Task to complete: Below are the records; give the number of their lines that contain the word "Table" and nothing more.

Saved data entries
>>>>
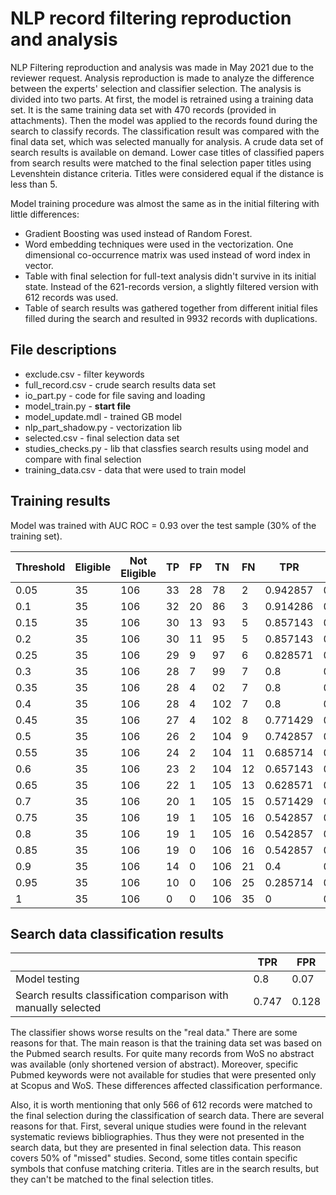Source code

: # NLP record filtering reproduction and analysis

NLP Filtering reproduction and analysis was made in May 2021 due to the reviewer request. Analysis reproduction is made to analyze the difference between the experts' selection and classifier selection. The analysis is divided into two parts. At first, the model is retrained using a training data set. It is the same training data set with 470 records (provided in attachments). Then the model was applied to the records found during the search to classify records. The classification result was compared with the final data set, which was selected manually for analysis. A crude data set of search results is available on demand.  Lower case titles of classified papers from search results were matched to the final selection paper titles using Levenshtein distance criteria. Titles were considered equal if the distance is less than 5.   

Model training procedure was almost the same as in the initial filtering with little differences:

* Gradient Boosting was used instead of Random Forest.
* Word embedding techniques were used in the vectorization. One dimensional co-occurrence matrix was used instead of word index in vector.
* Table with final selection for full-text analysis didn't survive in its initial state. Instead of the 621-records version, a slightly filtered version with 612 records was used.
* Table of search results was gathered together from different initial files filled during the search and resulted in 9932 records with duplications.

## File descriptions

* exclude.csv - filter keywords
* full_record.csv - crude search results data set
* io_part.py - code for file saving and loading
* model_train.py - **start file**
* model_update.mdl - trained GB model 
* nlp_part_shadow.py - vectorization lib
* selected.csv - final selection data set
* studies_checks.py - lib that classfies search results using model and compare with final selection
* training_data.csv - data that were used to train model 


## Training results

Model was trained with AUC ROC = 0.93 over the test sample (30\% of the training set). 

|Threshold|Eligible|Not Eligible|TP|FP|TN |FN|TPR     |FPR     |F1         |
|---------|--------|------------|--|--|---|--|--------|--------|-----------|
|0.05     |  35    |         106|33|28| 78| 2|0.942857|0.264151|  0.6875   | 
|0.1      |35      |         106|32|20| 86| 3|0.914286|0.188679|  0.735632 |
|0.15     |  35    |         106|30|13| 93| 5|0.857143|0.122642|  0.769231 | 
|0.2      |35      |         106|30|11| 95| 5|0.857143|0.103774|  0.789474 |
|0.25     |  35    |         106|29| 9| 97| 6|0.828571|0.084906|  0.794521 | 
|0.3      |35      |         106|28| 7| 99| 7|0.8     |0.066038|  0.8      |
|0.35     |  35    |         106|28| 4| 02|7 |0.8     |0.037736|  0.835821 | 
|0.4      |35      |         106|28| 4|102|7 |0.8     |0.037736|  0.835821 |
|0.45     |  35    |         106|27| 4|102|8 |0.771429|0.037736|  0.818182 |
|0.5      |35      |         106|26| 2|104|9 |0.742857|0.018868|  0.825397 |
|0.55     |  35    |         106|24| 2|104|11|0.685714|0.018868|  0.786885 |
|0.6      |35      |         106|23| 2|104|12|0.657143|0.018868|  0.766667 |
|0.65     |  35    |         106|22| 1|105|13|0.628571|0.009434|  0.758621 |
|0.7      |35      |         106|20| 1|105|15|0.571429|0.009434|  0.714286 |
|     0.75|  35    |         106|19| 1|105|16|0.542857|0.009434|  0.690909 |
|     0.8 |35      |         106|19| 1|105|16|0.542857|0.009434|  0.690909 |
|     0.85|  35    |         106|19| 0|106|16|0.542857|0       |  0.703704 |
|     0.9 |35      |         106|14| 0|106|21|0.4     |0       |  0.571429 |
|     0.95|  35    |         106|10| 0|106|25|0.285714|  0     |  0.444444 |
|     1   |  35    |         106|0|  0|106|35|0       |  0     |  0        |

## Search data classification results


|                                                                | TPR   | FPR   |
|--------------------------------------------------------------- |-------|-------|
|Model testing                                                   | 0.8   | 0.07  |
|Search results classification comparison with manually selected | 0.747 | 0.128 |

The classifier shows worse results on the "real data." There are some reasons for that. The main reason is that the training data set was based on the Pubmed search results.  For quite many records from WoS no abstract was available (only shortened version of abstract). Moreover, specific Pubmed keywords were not available for studies that were presented only at Scopus and WoS. These differences affected classification performance.

Also, it is worth mentioning that only 566 of 612 records were matched to the final selection during the classification of search data. There are several reasons for that.  First, several unique studies were found in the relevant systematic reviews bibliographies. Thus they were not presented in the search data, but they are presented in final selection data. This reason covers 50\% of "missed" studies. Second, some titles contain specific symbols that confuse matching criteria. Titles are in the search results, but they can't be matched to the final selection titles.
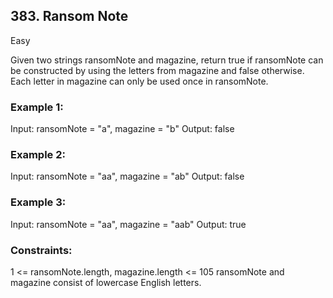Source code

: ## 383. Ransom Note
Easy

Given two strings ransomNote and magazine, return true if ransomNote can be constructed by using the letters from magazine and false otherwise.
Each letter in magazine can only be used once in ransomNote.


### Example 1:
Input: ransomNote = "a", magazine = "b"
Output: false

### Example 2:
Input: ransomNote = "aa", magazine = "ab"
Output: false

### Example 3:
Input: ransomNote = "aa", magazine = "aab"
Output: true
 

### Constraints:

1 <= ransomNote.length, magazine.length <= 105
ransomNote and magazine consist of lowercase English letters.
<<<<
Response below: 2